Opinion
INDEX NO.: 155664/2017
07-30-2019
NYSCEF DOC. NO. 59 At an I.A.S. Part 18 of the Supreme Court of the State of New York, held in and for the County of New York, at the Courthouse, located at 111 Centre Street, Borough of New York, City and State of New York, on the 30 day of July 2019 PRESENT: HON. ALEXANDER M. TISCH, J.S.C. MOTION SEQ. NO. 002 The following papers numbered 45 to 56 read on this motion
NYSCEF Doc. Nos. | |
Notice of Motion, Affirmation(s) | 45-51 |
---|---|
Answering Affirmation(s) Affidavit(s) | 52 |
Reply Affirmation(s) & Affidavit(s) | 53-56 |
Upon the foregoing papers, third party defendants move this Court for an order dismissing the third-party complaint, removing them as parties to this lawsuit, and directing entry of judgment in favor of third-party defendants pursuant to CPLR 3211 (a) (1) and (7), due to the arbitration agreement between third party plaintiff and third-party defendants. For the reasons set forth below, the motion is denied.
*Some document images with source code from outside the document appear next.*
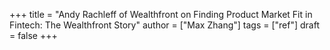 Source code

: +++
title = "Andy Rachleff of Wealthfront on Finding Product Market Fit in Fintech: The Wealthfront Story"
author = ["Max Zhang"]
tags = ["ref"]
draft = false
+++
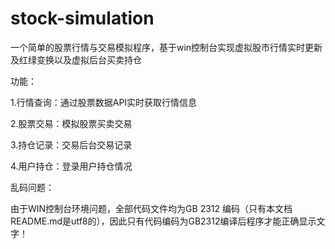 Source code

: # stock-simulation

一个简单的股票行情与交易模拟程序，基于win控制台实现虚拟股市行情实时更新及红绿变换以及虚拟后台买卖持仓

功能：

1.行情查询：通过股票数据API实时获取行情信息

2.股票交易：模拟股票买卖交易

3.持仓记录：交易后台交易记录

4.用户持仓：登录用户持仓情况
 
乱码问题：    

由于WIN控制台环境问题，全部代码文件均为GB 2312 编码（只有本文档README.md是utf8的），因此只有代码编码为GB2312编译后程序才能正确显示文字！ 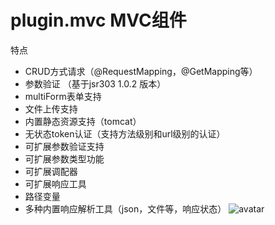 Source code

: # plugin.mvc MVC组件
特点
* CRUD方式请求（@RequestMapping，@GetMapping等）
* 参数验证 （基于jsr303 1.0.2 版本）
* multiForm表单支持
* 文件上传支持
* 内置静态资源支持（tomcat）
* 无状态token认证（支持方法级别和url级别的认证）
* 可扩展参数验证支持
* 可扩展参数类型功能
* 可扩展调配器
* 可扩展响应工具
* 路径变量
* 多种内置响应解析工具（json，文件等，响应状态）
![avatar](https://ufomedia.oss-cn-beijing.aliyuncs.com/QQ20191014-195025.png)
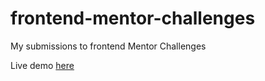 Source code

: # frontend-mentor-challenges

My submissions to frontend Mentor Challenges

Live demo [here](https://archit-frontedmentor.netlify.app/)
The third-party defendants, SUMMIT HOME HEALTH CARE, INC. (hereinafter "SUMMIT") and MASSETOU KAMARA s/h/a JANE DOE, contend that third party plaintiff's complaint should be dismissed because there exists a "Provider Agreement" between them, "requiring that any and all disputes arising therefrom be determined exclusively by binding arbitration" (NYSCEF Doc. No. 46).
In opposition, the third-party plaintiff, VILLAGE CARE OF NEW YORK, INC. (hereinafter "VCNY"), argues against dismissing their complaint because the Provider Agreement is "between non-party Village Senior Services Corporation, d/b/a VillageCare MAX [hereinafter "VCM"] and SUMMIT" (NYSCEF Doc. No. 52). Additionally, there is no showing of abuse of the corporate form by VCNY. Third-party defendants did not demonstrate with evidence that "VCNY abused its corporate form for the purpose of exerting dominion and control over VCM and its affairs" and "'to perpetrate a fraud or injustice' that resulted in harm to plaintiff" (NYSCEF Doc. No. 52). Thus, as a non-signatory corporation to the arbitration agreement, third-party plaintiff cannot be compelled to arbitrate. Further, VCNY and VCM's parent-subsidiary relationship is insufficient to bind VCNY by the Provider Agreement between SUMMIT and VCM.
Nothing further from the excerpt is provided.